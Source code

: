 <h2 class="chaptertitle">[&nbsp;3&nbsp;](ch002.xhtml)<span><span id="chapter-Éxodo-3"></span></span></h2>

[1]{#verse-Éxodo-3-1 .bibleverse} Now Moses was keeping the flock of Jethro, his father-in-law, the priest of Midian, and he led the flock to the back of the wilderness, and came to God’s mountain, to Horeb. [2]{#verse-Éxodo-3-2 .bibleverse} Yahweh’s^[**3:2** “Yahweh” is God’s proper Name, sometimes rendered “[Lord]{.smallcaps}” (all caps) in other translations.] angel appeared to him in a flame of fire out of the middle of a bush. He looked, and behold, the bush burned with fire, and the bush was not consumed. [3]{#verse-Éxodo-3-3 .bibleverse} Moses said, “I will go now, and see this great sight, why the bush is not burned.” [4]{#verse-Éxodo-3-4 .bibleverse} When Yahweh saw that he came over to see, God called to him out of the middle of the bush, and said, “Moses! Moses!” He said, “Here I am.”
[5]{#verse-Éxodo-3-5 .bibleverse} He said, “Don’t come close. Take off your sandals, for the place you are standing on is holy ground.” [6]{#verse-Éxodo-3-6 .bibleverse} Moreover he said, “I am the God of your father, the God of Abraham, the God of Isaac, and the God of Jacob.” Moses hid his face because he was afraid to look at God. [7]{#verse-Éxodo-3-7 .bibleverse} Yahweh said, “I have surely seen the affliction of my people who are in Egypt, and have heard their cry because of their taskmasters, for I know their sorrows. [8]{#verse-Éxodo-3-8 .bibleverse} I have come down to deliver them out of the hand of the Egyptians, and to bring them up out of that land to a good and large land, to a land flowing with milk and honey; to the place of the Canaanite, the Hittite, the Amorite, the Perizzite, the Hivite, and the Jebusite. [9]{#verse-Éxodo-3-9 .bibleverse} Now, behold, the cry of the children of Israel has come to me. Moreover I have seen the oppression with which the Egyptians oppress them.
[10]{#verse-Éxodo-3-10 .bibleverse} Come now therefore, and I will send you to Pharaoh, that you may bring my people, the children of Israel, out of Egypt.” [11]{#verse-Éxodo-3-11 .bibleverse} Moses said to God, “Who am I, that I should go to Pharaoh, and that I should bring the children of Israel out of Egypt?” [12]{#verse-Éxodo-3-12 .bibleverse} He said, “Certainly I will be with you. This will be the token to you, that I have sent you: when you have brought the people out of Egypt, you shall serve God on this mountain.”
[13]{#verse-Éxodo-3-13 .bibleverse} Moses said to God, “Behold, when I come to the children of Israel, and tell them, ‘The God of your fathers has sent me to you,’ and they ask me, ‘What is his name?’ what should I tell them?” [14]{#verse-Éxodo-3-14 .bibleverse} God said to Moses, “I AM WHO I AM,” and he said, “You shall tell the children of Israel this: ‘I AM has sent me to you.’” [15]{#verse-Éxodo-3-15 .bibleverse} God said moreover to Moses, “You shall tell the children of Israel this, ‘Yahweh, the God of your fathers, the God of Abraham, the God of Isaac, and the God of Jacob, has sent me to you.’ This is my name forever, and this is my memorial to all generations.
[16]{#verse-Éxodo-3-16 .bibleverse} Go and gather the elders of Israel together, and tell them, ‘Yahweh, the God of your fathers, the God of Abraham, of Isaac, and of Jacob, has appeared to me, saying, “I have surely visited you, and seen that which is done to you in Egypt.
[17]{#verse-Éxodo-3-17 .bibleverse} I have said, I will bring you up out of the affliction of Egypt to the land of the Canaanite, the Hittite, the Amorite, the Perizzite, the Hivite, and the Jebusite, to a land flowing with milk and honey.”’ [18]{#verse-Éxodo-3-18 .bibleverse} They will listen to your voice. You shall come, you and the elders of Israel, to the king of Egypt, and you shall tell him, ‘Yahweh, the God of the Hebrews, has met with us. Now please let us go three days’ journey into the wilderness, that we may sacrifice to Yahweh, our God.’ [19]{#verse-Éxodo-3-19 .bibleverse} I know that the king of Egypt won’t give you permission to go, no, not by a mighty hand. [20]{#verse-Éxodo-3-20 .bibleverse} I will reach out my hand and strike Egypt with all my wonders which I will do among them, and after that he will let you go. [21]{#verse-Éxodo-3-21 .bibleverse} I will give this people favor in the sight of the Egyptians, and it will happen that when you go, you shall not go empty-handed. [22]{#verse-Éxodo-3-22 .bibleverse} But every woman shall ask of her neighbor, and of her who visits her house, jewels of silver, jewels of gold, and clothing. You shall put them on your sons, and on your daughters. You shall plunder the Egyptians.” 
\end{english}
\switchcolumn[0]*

■ ■ ■ ■ ■

_Task instructions_. Repeat only what lies between the first line of the data and the line containing "Now Moses was", both of those lines included, exactly as it stands.

_Finished exercise_.
Source code

: <h2 class="chaptertitle">[&nbsp;3&nbsp;](ch002.xhtml)<span><span id="chapter-Éxodo-3"></span></span></h2>

[1]{#verse-Éxodo-3-1 .bibleverse} Now Moses was keeping the flock of Jethro, his father-in-law, the priest of Midian, and he led the flock to the back of the wilderness, and came to God’s mountain, to Horeb. [2]{#verse-Éxodo-3-2 .bibleverse} Yahweh’s^[**3:2** “Yahweh” is God’s proper Name, sometimes rendered “[Lord]{.smallcaps}” (all caps) in other translations.] angel appeared to him in a flame of fire out of the middle of a bush. He looked, and behold, the bush burned with fire, and the bush was not consumed. [3]{#verse-Éxodo-3-3 .bibleverse} Moses said, “I will go now, and see this great sight, why the bush is not burned.” [4]{#verse-Éxodo-3-4 .bibleverse} When Yahweh saw that he came over to see, God called to him out of the middle of the bush, and said, “Moses! Moses!” He said, “Here I am.”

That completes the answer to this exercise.